While a row continues over three German tax inspectors who bought a secret CD containing information about tax evaders’ Swiss bank accounts, politicians have moved to try to regulate relations between the two countries over hidden money.
Germany’s finance ministry said it was happy to raise the top limit of taxation of German money held in Switzerland to 41 percent. The new deal should garner between €2 billion and €10 billion for German state coffers.
Although German tax dodgers will pay more, their anonymity will be preserved, the ministry confirmed.
The deal was criticised by the opposition centre left Social Democratic Party as irresponsible. Party leader Sigmar Gabriel said it had far too many loop holes and amounted to a whitewash for Swiss bankers.
“There is no chance that we’ll support this,” he said, referring to vote needed from the upper house of parliament, the Bundesrat, to implement the law.

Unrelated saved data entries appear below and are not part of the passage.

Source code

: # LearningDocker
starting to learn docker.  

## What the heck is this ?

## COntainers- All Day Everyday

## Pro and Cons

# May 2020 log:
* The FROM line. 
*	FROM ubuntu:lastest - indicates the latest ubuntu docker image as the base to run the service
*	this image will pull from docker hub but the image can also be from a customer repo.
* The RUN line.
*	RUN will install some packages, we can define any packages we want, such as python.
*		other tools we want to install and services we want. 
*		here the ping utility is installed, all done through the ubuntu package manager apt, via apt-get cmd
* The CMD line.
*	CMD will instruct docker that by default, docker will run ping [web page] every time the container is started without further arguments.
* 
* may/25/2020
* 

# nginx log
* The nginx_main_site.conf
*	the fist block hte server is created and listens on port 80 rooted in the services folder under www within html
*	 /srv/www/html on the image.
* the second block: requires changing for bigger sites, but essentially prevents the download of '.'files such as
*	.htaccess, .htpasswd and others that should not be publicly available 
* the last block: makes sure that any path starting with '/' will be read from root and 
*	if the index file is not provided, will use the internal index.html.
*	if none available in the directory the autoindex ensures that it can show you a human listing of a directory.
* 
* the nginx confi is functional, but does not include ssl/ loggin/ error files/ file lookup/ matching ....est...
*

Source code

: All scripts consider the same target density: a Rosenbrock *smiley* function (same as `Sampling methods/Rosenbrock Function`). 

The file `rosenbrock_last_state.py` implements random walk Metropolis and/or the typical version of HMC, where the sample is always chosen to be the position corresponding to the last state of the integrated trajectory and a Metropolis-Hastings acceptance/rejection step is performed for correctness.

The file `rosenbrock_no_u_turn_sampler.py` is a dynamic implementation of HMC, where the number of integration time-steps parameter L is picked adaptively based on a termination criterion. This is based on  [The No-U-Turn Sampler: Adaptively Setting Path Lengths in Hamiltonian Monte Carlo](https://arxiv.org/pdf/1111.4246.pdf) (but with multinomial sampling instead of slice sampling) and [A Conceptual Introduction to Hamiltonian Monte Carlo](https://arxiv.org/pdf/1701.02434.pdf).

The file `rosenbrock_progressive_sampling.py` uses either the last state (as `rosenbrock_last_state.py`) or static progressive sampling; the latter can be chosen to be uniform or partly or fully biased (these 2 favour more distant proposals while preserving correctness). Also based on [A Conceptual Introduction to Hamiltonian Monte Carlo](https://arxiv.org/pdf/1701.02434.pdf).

The two countries signed a deal in 2011 giving German taxpayers a one-off chance to make an anonymous lump sum tax payment, with the tax rate to vary between 19 and 34 percent of the assets.
That will be raised to between 21 and 41 percent after some German states rejected the first deal, saying it was too lax.
From 2013, a withholding tax of 26.375 percent – the same as in Germany – will also be levied on all future investment income and capital gains arising from assets held by German taxpayers in Switzerland.
In Germany the Greens and Social Democrats vowed to block the ratification of the “cut price” deal.
The accord aimed to end a dispute between the two neighbours that blew up into a major spat in July 2010 when German authorities raided branches of Credit Suisse bank after buying data on suspected tax dodgers.